Mr. Banks and fellow AIM chief Russell Means confronted prices stemming from the Wounded Knee occupation, however a decide threw out the case. Nevertheless, Mr. Banks spent 18 months in jail within the 1980s after being convicted for rioting and badault for a protest in Custer, S.D., earlier in 1973. He prevented prosecution on these prices for a number of years as a result of California Gov. Jerry Brown refused to extradite him, and the Onondaga Nation in New York gave him sanctuary.

He was a part of a gaggle of AIM supporters who returned to Wounded Knee in 2003 to mark the 30th anniversary of the standoff, through which two Native Individuals died. Mr. Banks paid tribute to them as “warriors” and declared it “a nationwide vacation.” He was additionally there in 1998 for the 25th anniversary.

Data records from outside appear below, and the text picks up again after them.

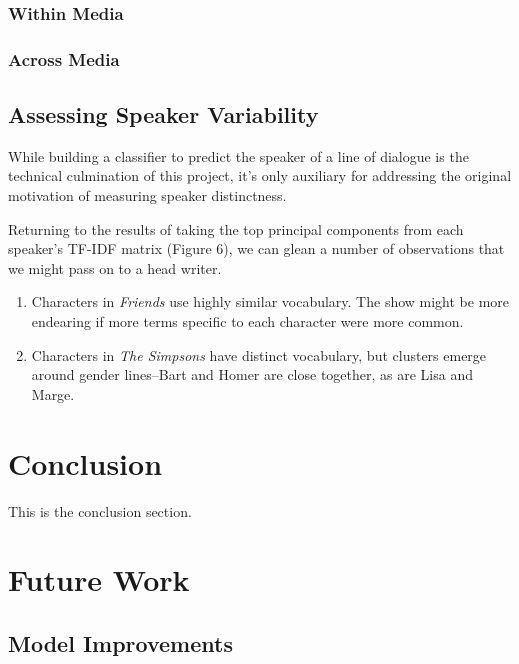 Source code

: \documentclass{article}
\begin{document}
\begin{titlepage}
\subsubsection{Within Media}
\subsubsection{Across Media}

\subsection{Assessing Speaker Variability}
While building a classifier to predict the speaker of a line of dialogue is the technical culmination of this project, it's only auxiliary for addressing the original motivation of measuring speaker distinctness.

Returning to the results of taking the top principal components from each speaker's TF-IDF matrix (Figure 6), we can glean a number of observations that we might pass on to a head writer.

\begin{enumerate}
\item Characters in \textit{Friends} use highly similar vocabulary. The show might be more endearing if more terms specific to each character were more common.
\item Characters in \textit{The Simpsons} have distinct vocabulary, but clusters emerge around gender lines–Bart and Homer are close together, as are Lisa and Marge. 
\end{enumerate}


\section{Conclusion}
This is the conclusion section.

\section{Future Work}
\subsection{Model Improvements}


\end{titlepage}
\end{document}

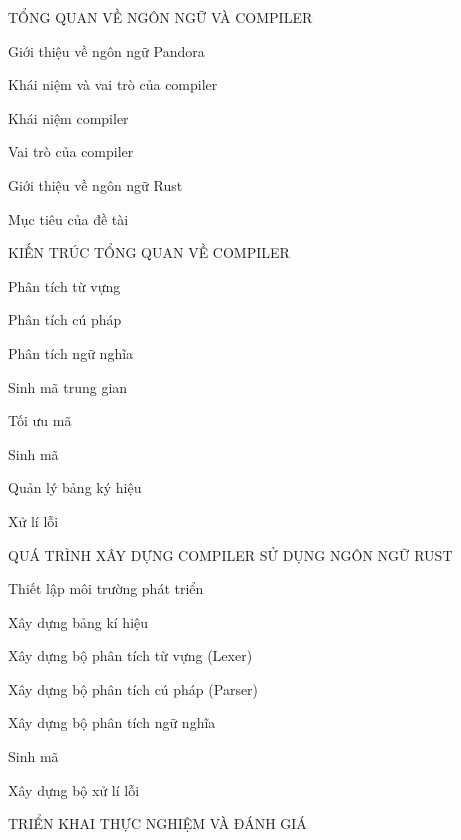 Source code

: \documentclass[11pt,a4paper]{article}
\begin{document}
    \begin{mucluc}
        \item TỔNG QUAN VỀ NGÔN NGỮ VÀ COMPILER
        \begin{mucluc}
            \item Giới thiệu về ngôn ngữ Pandora
            \item Khái niệm và vai trò của compiler
            \begin{mucluc}
                \item Khái niệm compiler
                \item Vai trò của compiler
            \end{mucluc}
            \item Giới thiệu về ngôn ngữ Rust
            \item Mục tiêu của đề tài
        \end{mucluc}
        \item KIẾN TRÚC TỔNG QUAN VỀ COMPILER
        \begin{mucluc}
            \item Phân tích từ vựng
            \item Phân tích cú pháp
            \item Phân tích ngữ nghĩa
            \item Sinh mã trung gian
            \item Tối ưu mã
            \item Sinh mã
            \item Quản lý bảng ký hiệu
            \item Xử lí lỗi
        \end{mucluc}
        \item QUÁ TRÌNH XÂY DỰNG COMPILER SỬ DỤNG NGÔN NGỮ RUST
        \begin{mucluc}
            \item Thiết lập môi trường phát triển
            \item Xây dựng bảng kí hiệu
            \item Xây dựng bộ phân tích từ vựng (Lexer)
            \item Xây dựng bộ phân tích cú pháp (Parser)
            \item Xây dựng bộ phân tích ngữ nghĩa
            \item Sinh mã
            \item Xây dựng bộ xử lí lỗi
        \end{mucluc}
        \item TRIỂN KHAI THỰC NGHIỆM VÀ ĐÁNH GIÁ

\end{mucluc}
\end{document}

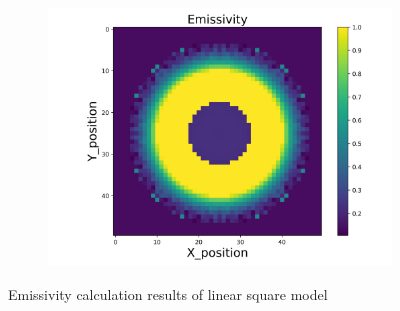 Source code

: \begin{figure}[p]
\begin{minipage}{\textwidth}
\begin{subfigure}{0.325\textwidth}
            \centering
            \includegraphics[width=\textwidth]{figures/raw_data/33/lin_square/emi_cal.jpg}
        \end{subfigure}
    \end{minipage}
    \caption{Emissivity calculation results of linear square model}  
\end{figure}


\newpage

Mr. Banks additionally helped lead a takeover of the Bureau of Indian Affairs places of work in Washington, D.C., in 1972 as a part of a protest dubbed “The Path of Damaged Treaties.” And he was a participant within the 1969-71 occupation by Native Individuals of Alcatraz Island, the location of the previous jail in San Francisco Bay.

He returned to the Leech Lake Reservation within the late 1990s and based an organization that bought wild rice and maple syrup, buying and selling on his well-known identify.

In 2010, Mr. Banks joined a number of different Ojibwe from the Leech Lake and White Earth bands who examined their rights beneath an 1855 treaty by setting out nets illegally on Lake Bemidji a day earlier than Minnesota’s fishing season opener.

The Banks household stated funeral preparations have been nonetheless being finalized, however that he can be buried with conventional providers in his house neighborhood of Leech Lake.

Steve Karnowski is an Related Press author.